Task goal - Search the material for the string "Mohen", then show every line where it turns up.

BEGIN Provided information

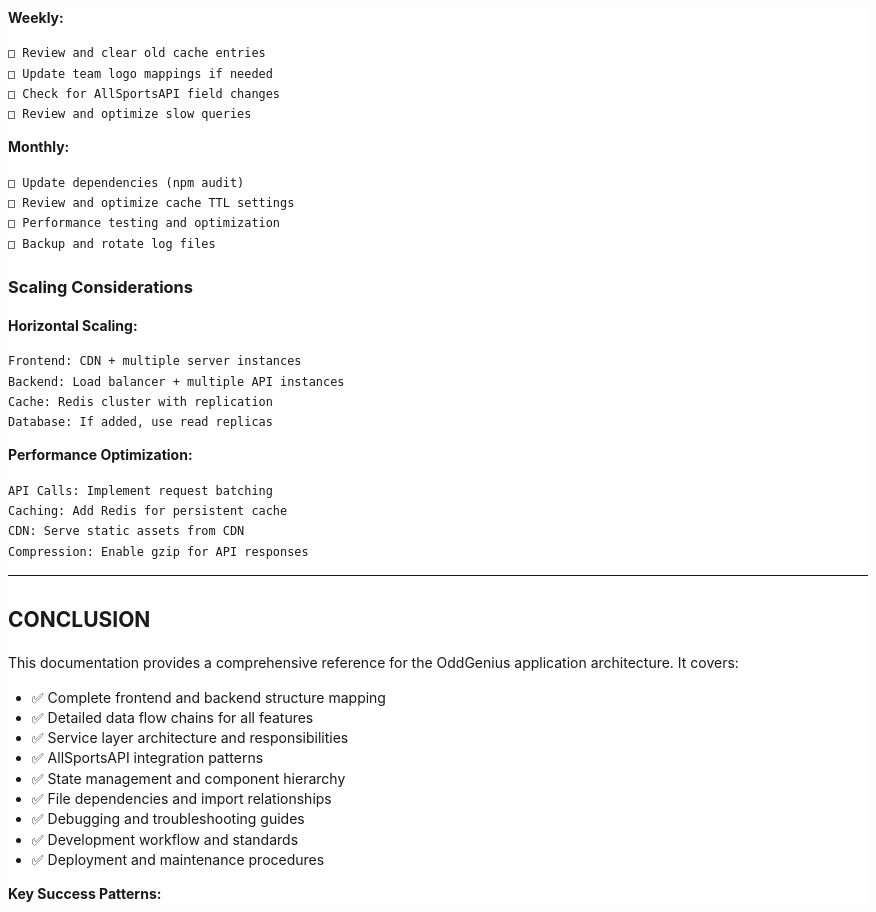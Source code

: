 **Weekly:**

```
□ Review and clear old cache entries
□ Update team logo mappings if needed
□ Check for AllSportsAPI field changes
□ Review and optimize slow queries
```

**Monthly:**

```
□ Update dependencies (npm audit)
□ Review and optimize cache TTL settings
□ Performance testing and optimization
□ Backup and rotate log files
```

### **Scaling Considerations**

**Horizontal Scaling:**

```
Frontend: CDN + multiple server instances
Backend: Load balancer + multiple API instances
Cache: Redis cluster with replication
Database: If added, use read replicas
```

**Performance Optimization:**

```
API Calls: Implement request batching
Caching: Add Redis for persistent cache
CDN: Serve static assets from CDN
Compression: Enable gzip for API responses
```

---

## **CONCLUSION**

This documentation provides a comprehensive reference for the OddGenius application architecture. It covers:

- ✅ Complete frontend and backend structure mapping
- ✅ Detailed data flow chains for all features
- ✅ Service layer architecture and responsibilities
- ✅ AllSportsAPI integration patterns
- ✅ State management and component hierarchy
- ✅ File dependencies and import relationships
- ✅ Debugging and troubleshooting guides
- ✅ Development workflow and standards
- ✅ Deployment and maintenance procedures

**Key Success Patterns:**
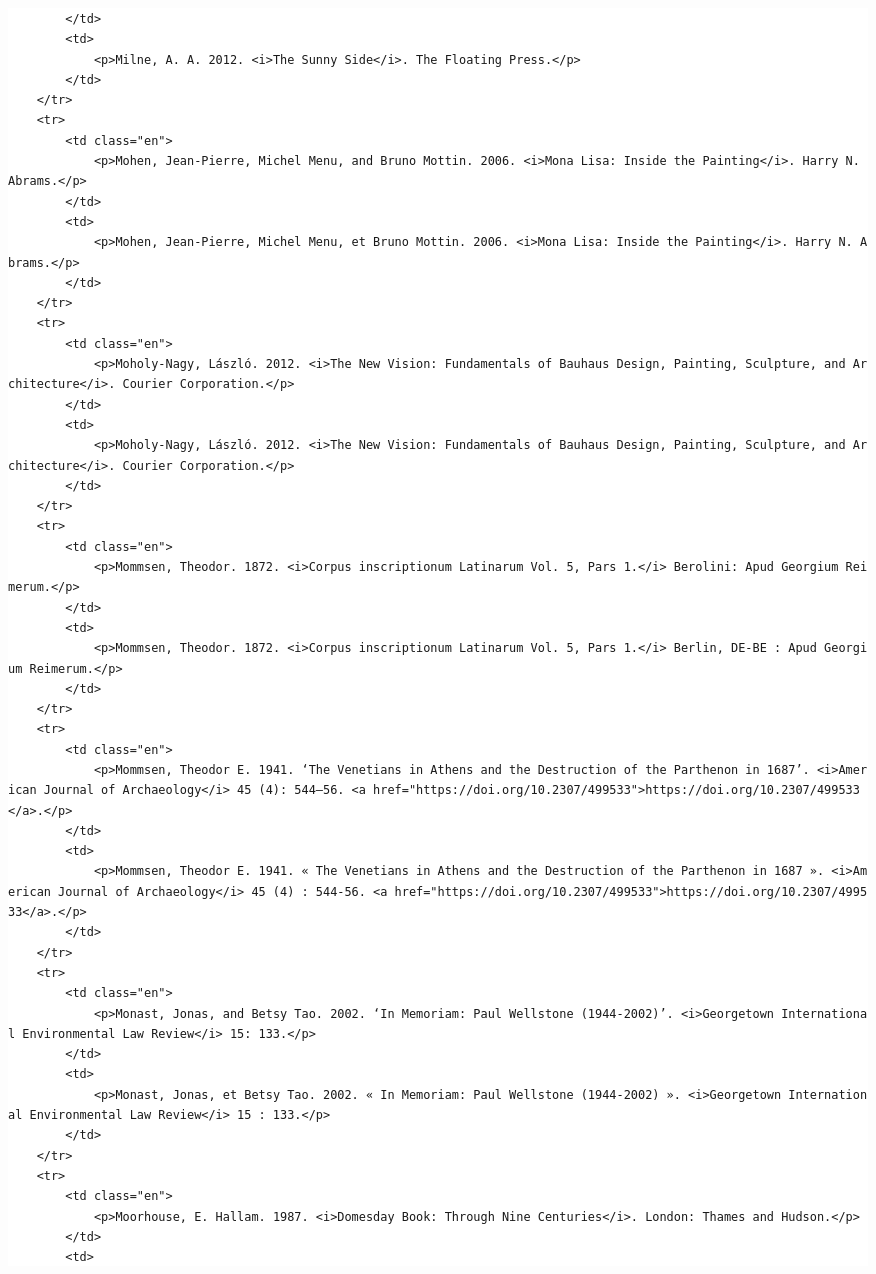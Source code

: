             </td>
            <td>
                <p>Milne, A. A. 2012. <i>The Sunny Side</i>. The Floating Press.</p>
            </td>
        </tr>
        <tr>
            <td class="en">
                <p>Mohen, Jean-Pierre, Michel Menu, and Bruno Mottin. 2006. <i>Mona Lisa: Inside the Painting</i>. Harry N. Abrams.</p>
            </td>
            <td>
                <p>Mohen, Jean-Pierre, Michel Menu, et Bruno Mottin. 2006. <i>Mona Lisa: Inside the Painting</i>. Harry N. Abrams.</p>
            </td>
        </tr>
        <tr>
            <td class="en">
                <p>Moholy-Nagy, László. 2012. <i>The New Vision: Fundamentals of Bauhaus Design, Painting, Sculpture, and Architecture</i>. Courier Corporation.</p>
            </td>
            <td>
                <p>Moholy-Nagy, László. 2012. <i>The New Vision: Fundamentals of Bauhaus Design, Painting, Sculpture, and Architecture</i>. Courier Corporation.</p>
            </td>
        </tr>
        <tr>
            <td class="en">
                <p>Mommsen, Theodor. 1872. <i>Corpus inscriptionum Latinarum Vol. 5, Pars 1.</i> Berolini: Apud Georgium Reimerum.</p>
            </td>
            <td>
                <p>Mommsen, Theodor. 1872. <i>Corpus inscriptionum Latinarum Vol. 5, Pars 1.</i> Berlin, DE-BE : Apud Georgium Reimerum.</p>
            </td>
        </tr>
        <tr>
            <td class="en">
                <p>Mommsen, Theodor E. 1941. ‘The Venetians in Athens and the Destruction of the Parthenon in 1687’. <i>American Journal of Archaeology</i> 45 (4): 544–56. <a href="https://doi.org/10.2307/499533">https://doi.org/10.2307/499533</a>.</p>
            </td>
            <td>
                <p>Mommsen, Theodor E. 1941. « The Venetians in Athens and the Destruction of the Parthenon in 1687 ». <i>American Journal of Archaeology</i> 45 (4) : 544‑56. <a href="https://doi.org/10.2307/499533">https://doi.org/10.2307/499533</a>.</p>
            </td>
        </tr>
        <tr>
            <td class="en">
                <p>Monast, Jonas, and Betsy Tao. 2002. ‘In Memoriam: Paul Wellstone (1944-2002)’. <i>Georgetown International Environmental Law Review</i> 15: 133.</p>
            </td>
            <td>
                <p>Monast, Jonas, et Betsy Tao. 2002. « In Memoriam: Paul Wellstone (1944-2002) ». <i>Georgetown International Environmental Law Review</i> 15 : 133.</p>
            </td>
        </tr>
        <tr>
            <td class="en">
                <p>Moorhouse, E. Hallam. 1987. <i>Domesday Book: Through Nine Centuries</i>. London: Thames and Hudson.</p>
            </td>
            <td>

END Provided information
BEGIN Provided information

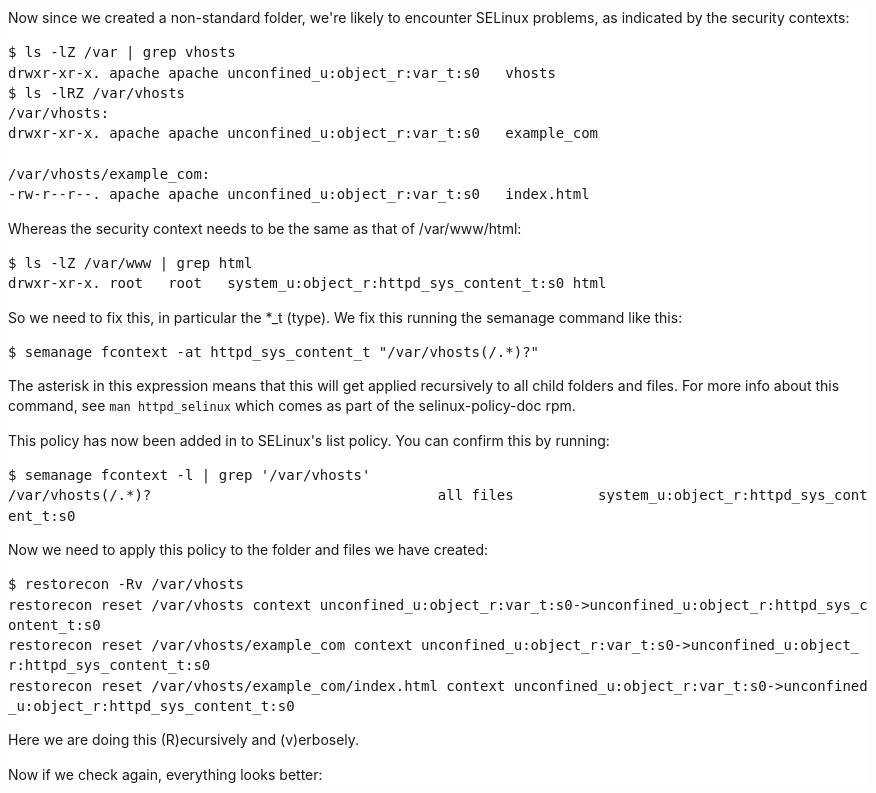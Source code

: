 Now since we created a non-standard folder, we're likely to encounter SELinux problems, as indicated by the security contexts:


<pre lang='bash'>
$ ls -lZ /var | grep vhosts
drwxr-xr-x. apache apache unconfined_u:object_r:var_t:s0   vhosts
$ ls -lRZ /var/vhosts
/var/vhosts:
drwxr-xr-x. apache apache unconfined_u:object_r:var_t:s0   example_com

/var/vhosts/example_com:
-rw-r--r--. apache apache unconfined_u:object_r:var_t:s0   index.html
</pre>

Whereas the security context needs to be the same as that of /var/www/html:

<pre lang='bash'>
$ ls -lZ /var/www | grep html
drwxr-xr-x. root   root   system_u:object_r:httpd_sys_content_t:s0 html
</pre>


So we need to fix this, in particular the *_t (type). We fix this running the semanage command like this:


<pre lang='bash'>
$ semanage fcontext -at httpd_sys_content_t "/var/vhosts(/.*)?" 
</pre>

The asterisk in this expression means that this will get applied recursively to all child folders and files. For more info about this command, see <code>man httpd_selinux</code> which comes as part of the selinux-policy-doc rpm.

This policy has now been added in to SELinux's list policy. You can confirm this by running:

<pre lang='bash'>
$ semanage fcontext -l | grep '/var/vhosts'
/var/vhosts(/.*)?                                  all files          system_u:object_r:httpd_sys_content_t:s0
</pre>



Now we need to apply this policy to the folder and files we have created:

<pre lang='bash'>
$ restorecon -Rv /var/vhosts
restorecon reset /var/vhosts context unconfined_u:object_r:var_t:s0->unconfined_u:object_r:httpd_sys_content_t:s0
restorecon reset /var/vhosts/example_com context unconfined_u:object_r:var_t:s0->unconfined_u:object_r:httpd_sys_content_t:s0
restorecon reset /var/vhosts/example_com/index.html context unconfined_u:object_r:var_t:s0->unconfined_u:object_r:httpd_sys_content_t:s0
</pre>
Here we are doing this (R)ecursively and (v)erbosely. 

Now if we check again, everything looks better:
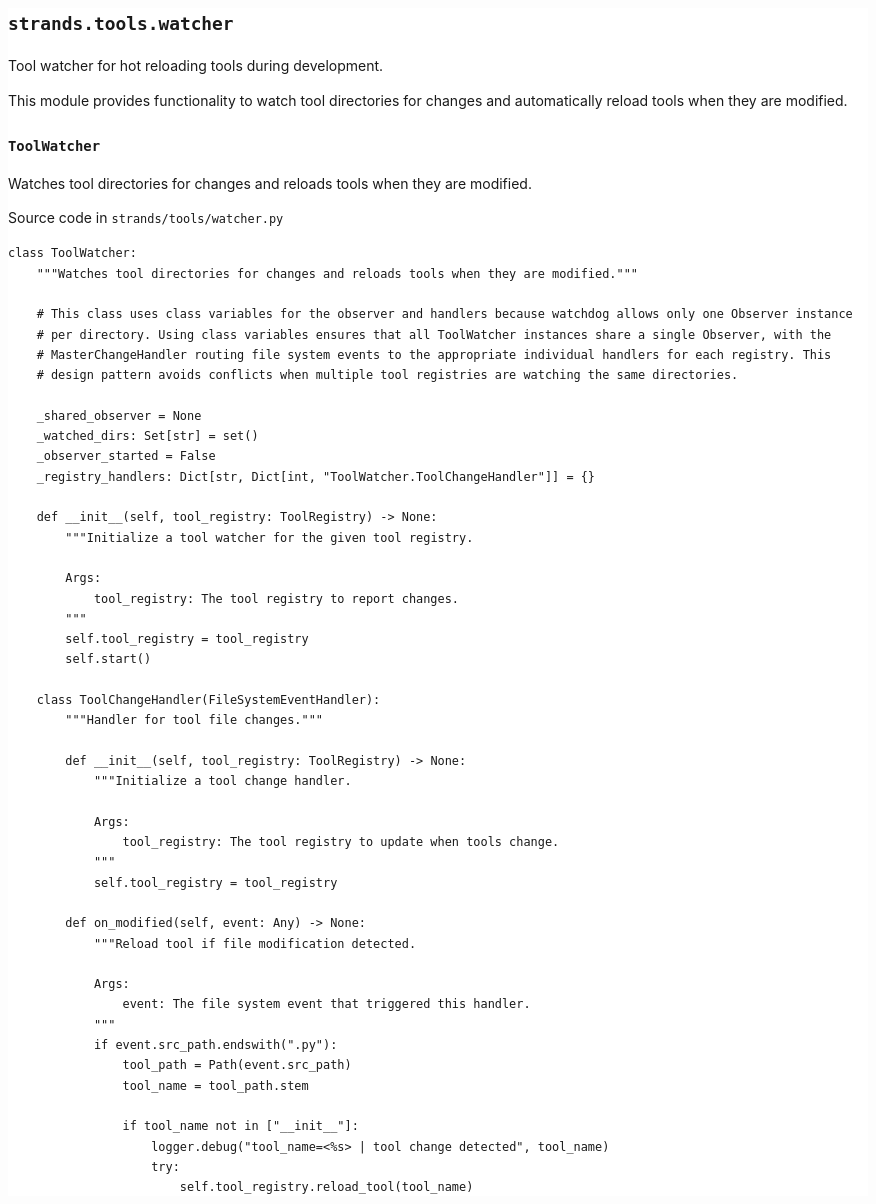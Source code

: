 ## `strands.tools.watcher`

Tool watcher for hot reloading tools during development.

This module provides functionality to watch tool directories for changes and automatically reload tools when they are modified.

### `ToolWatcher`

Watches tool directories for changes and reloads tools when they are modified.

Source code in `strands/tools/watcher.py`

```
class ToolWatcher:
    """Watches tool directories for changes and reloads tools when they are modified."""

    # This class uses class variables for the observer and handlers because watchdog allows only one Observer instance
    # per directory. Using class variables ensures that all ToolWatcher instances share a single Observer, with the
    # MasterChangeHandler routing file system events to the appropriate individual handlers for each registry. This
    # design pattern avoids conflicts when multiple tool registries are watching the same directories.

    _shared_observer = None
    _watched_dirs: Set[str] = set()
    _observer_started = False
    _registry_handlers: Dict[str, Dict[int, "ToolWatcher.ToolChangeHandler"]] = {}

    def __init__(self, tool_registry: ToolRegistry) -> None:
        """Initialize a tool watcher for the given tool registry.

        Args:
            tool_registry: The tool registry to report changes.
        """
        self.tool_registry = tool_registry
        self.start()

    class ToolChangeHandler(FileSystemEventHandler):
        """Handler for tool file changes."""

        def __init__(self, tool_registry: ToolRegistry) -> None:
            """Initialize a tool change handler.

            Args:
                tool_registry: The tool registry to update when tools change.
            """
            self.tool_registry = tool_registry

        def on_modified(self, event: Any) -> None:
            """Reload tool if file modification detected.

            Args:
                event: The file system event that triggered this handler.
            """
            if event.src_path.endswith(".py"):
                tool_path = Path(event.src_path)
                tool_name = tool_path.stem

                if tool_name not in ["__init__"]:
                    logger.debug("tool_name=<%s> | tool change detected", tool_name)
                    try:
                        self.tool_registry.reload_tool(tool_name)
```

END Provided information

Expected output -
                <p>Mohen, Jean-Pierre, Michel Menu, and Bruno Mottin. 2006. <i>Mona Lisa: Inside the Painting</i>. Harry N. Abrams.</p>
                <p>Mohen, Jean-Pierre, Michel Menu, et Bruno Mottin. 2006. <i>Mona Lisa: Inside the Painting</i>. Harry N. Abrams.</p>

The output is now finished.